Learning Lab

Examples

1. In triangle \(PQR\) find:

1. the side length \(p\)
   
2. the side length \(q\).
   Solution a.
   Use the sine rule in the form \[\begin{align*} \frac{p}{\sin P} & =\frac{r}{\sin R}\\ \frac{p}{\sin70^{\circ}} & =\frac{15}{\sin30^{\circ}}\\ p & =\frac{15\times\sin70^{\circ}}{\sin30^{\circ}}\\ p & =28.2\;. \end{align*}\] The side length is \(p=28.2\,cm.\)
   Solution b)
   Angle \(Q\) is found using the fact that the sum of the three interior angles of a triangle add to \(180^{\circ}\): \[\begin{align*} \angle Q & =180^{\circ}-\left(70^{\circ}+30^{\circ}\right)\\ & =80^{\circ}. \end{align*}\] From the Sine rule \[\begin{align*} \frac{q}{\sin Q} & =\frac{r}{\sin R}\\ \frac{q}{\sin80^{\circ}} & =\frac{15}{\sin30^{\circ}}\\ q & =\frac{15\times\sin80^{\circ}}{\sin30^{\circ}}\\ q & =29.6\;. \end{align*}\] The length of the side \(q=29.6\,cm.\)

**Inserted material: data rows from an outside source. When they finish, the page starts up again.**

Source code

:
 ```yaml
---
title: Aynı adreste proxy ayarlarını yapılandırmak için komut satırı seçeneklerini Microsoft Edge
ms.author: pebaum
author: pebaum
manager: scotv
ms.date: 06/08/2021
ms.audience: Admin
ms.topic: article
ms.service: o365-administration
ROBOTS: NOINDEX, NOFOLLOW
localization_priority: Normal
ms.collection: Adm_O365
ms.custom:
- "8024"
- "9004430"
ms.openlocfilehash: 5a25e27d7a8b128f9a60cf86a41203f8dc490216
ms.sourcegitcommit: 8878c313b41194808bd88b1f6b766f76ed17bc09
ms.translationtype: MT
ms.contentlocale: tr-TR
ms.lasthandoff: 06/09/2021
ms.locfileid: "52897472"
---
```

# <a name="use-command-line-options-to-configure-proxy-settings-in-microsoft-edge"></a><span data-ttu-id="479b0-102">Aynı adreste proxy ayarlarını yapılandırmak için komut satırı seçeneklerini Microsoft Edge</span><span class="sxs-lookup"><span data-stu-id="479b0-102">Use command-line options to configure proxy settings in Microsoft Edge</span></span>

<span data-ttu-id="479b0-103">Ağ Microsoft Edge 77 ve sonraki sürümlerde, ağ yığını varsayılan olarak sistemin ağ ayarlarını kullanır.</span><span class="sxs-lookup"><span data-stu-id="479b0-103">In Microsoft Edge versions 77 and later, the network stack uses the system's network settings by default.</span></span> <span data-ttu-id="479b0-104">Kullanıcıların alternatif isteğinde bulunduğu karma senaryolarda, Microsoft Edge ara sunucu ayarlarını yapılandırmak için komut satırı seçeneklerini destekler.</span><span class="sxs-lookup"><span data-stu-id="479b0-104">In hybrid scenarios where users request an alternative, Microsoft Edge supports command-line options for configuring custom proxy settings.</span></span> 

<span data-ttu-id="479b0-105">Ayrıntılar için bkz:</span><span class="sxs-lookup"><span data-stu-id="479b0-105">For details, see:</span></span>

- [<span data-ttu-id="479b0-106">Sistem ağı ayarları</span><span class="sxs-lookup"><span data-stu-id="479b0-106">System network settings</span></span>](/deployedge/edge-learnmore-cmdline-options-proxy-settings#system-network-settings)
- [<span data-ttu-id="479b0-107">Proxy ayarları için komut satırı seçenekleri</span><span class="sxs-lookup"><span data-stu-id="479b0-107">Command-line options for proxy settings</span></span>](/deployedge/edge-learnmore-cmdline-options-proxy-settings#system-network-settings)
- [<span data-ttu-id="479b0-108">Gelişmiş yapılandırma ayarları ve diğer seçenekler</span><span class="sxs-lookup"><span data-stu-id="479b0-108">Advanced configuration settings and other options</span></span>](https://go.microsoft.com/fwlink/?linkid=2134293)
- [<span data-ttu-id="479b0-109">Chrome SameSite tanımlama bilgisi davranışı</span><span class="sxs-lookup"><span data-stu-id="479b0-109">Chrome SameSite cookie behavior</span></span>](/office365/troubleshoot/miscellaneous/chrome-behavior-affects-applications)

2. In triangle \(ABC\) find:

1. Angle C
   
2. Angle A
   
3. Side length a.
   Solution a.
   Use the sine rule in the form \[\begin{align*} \frac{\sin A}{a} & =\frac{\sin B}{b}=\frac{\sin C}{c} \end{align*}\] The relevant part of the formula is \[\begin{align*} \frac{\sin B}{b} & =\frac{\sin C}{c}\\ \frac{\sin126^{\circ}}{20} & =\frac{\sin C}{12}\\ \frac{\sin126^{\circ}}{20}\times12 & =\sin C\\ \sin C & =0.485\\ C & =\sin^{-1}0.485\\ C & =29^{\circ}. \end{align*}\] Solution b.
   \[\begin{align*} \angle A & =180^{\circ}-\left(126^{\circ}+29^{\circ}\right)\\ & =25^{\circ}. \end{align*}\] Solution c.
   Use the sine rule in the form \[\begin{align*} \frac{a}{\sin A} & =\frac{b}{\sin B}=\frac{c}{\sin C} \end{align*}\] The relevant part of the formula is \[\begin{align*} \frac{a}{\sin A} & =\frac{b}{\sin B}\\ \frac{a}{\sin25^{\circ}} & =\frac{20}{\sin126^{\circ}}\\ a & =\frac{20}{\sin126^{\circ}}\times\sin25^{\circ}\\ a & =10.4m \end{align*}\]

3. Given a a triangle \(ABC\) with angle \(A=30^{\circ}\), side \(c=12\) cm and side \(a=8\) cm, find angle \(C\).
   Solution:
   In this case there are two possible solutions as shown below.

This is called the ambiguous case of the sine rule.
To solve the problem, use the sine rule in the form: \[\begin{align*} \frac{\sin A}{a} & =\frac{\sin C}{c}\\ \frac{\sin30^{\circ}}{8} & =\frac{\sin C}{12}\\ \frac{\sin30^{\circ}}{8}\times12 & =\sin C\\ \sin C & =\frac{1}{16}\times12\\ & =0.75\\ C & =\sin^{-1}\left(0.75\right)\\ & =48.6^{\circ}\textrm{or }131.4^{\circ}. \end{align*}\] If \(C=48.6^{\circ},\) this solution gives the triangle \(ABC_{2}.\)
If \(C=131.4^{\circ}=\left(180^{\circ}-48.6^{\circ}\right)\), this solution gives the triangle \(ABC_{1}.\)

Note: In any non-right-angled triangle, where two sides and the non-included angle are given, check for the ambiguous case.

If the angle is acute and the length of the side adjacent to the angle is greater than the length of the side opposite the angle there may be 2 possible solutions.